What the task requires
Look through the data below and show every line that includes "seleccionar".
*** Available records ***
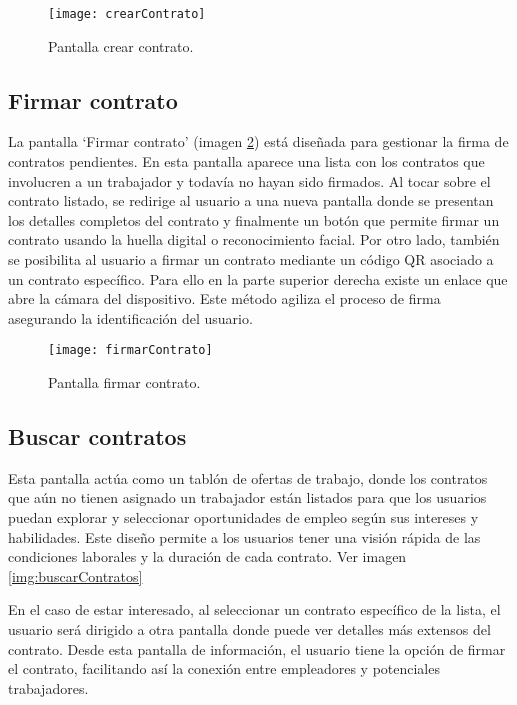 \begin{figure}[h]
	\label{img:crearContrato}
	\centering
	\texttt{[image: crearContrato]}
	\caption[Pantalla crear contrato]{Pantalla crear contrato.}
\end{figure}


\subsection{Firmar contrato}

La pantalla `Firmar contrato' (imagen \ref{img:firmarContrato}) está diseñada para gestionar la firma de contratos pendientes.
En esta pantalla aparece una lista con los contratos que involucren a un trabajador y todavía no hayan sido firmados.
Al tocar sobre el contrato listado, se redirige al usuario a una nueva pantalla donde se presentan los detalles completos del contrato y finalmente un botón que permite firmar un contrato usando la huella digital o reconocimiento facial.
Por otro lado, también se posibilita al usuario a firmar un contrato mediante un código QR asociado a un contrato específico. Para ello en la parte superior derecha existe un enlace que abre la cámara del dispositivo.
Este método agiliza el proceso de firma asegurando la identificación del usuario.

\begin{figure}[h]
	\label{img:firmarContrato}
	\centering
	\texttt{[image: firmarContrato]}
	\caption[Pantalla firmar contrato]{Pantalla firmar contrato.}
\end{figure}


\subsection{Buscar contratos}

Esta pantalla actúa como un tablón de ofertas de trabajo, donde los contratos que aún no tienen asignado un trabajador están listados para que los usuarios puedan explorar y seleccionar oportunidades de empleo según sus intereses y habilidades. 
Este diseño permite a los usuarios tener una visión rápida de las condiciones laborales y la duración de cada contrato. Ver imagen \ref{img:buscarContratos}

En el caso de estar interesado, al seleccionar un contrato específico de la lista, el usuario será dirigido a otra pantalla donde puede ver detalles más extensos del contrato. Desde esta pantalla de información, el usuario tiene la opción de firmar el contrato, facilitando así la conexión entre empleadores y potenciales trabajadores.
*** End of Available records ***
*** Available records ***
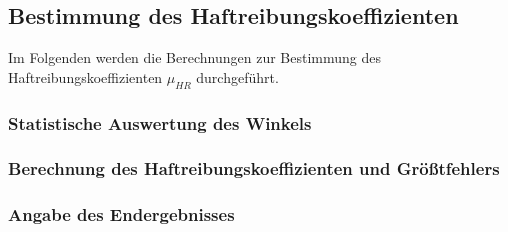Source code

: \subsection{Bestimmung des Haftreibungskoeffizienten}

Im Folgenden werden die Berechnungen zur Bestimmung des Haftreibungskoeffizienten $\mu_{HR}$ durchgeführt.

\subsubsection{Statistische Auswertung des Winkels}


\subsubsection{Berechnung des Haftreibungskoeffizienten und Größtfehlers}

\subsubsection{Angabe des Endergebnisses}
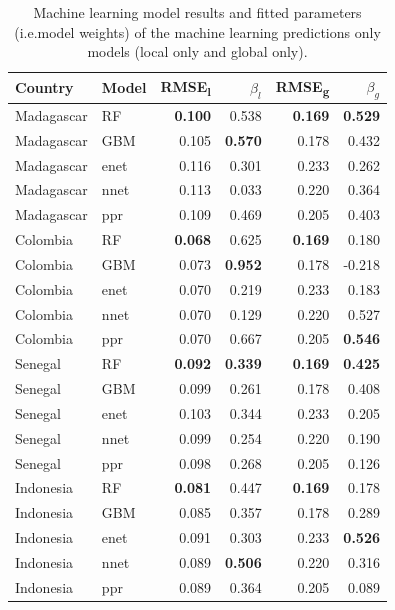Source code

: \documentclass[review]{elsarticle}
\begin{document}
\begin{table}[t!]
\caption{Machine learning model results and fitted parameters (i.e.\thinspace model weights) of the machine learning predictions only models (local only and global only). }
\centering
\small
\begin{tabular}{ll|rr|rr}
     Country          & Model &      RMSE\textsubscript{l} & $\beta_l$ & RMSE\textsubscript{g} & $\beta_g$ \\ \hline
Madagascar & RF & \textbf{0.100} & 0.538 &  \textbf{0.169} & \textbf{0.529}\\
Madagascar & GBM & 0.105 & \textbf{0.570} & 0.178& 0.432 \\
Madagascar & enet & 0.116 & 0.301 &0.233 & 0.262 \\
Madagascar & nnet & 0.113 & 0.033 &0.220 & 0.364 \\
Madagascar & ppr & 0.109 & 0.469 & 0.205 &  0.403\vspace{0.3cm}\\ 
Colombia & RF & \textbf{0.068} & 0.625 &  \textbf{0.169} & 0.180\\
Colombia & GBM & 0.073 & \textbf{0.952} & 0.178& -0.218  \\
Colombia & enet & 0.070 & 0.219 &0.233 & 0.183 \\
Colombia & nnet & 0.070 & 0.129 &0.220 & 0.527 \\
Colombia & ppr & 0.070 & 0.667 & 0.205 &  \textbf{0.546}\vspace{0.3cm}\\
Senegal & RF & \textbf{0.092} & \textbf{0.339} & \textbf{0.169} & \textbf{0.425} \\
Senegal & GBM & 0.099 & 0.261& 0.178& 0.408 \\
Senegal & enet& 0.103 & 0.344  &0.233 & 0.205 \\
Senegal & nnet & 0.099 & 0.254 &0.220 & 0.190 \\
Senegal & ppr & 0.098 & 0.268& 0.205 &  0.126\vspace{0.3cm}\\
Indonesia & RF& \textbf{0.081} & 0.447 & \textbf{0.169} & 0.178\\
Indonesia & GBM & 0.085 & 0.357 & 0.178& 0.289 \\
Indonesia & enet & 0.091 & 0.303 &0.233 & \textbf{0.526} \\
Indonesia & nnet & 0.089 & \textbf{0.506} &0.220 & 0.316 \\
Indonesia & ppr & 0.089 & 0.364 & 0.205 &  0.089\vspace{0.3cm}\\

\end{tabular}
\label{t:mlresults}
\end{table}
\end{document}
*** End of Available records ***
Output below
Esta pantalla actúa como un tablón de ofertas de trabajo, donde los contratos que aún no tienen asignado un trabajador están listados para que los usuarios puedan explorar y seleccionar oportunidades de empleo según sus intereses y habilidades. 
En el caso de estar interesado, al seleccionar un contrato específico de la lista, el usuario será dirigido a otra pantalla donde puede ver detalles más extensos del contrato. Desde esta pantalla de información, el usuario tiene la opción de firmar el contrato, facilitando así la conexión entre empleadores y potenciales trabajadores.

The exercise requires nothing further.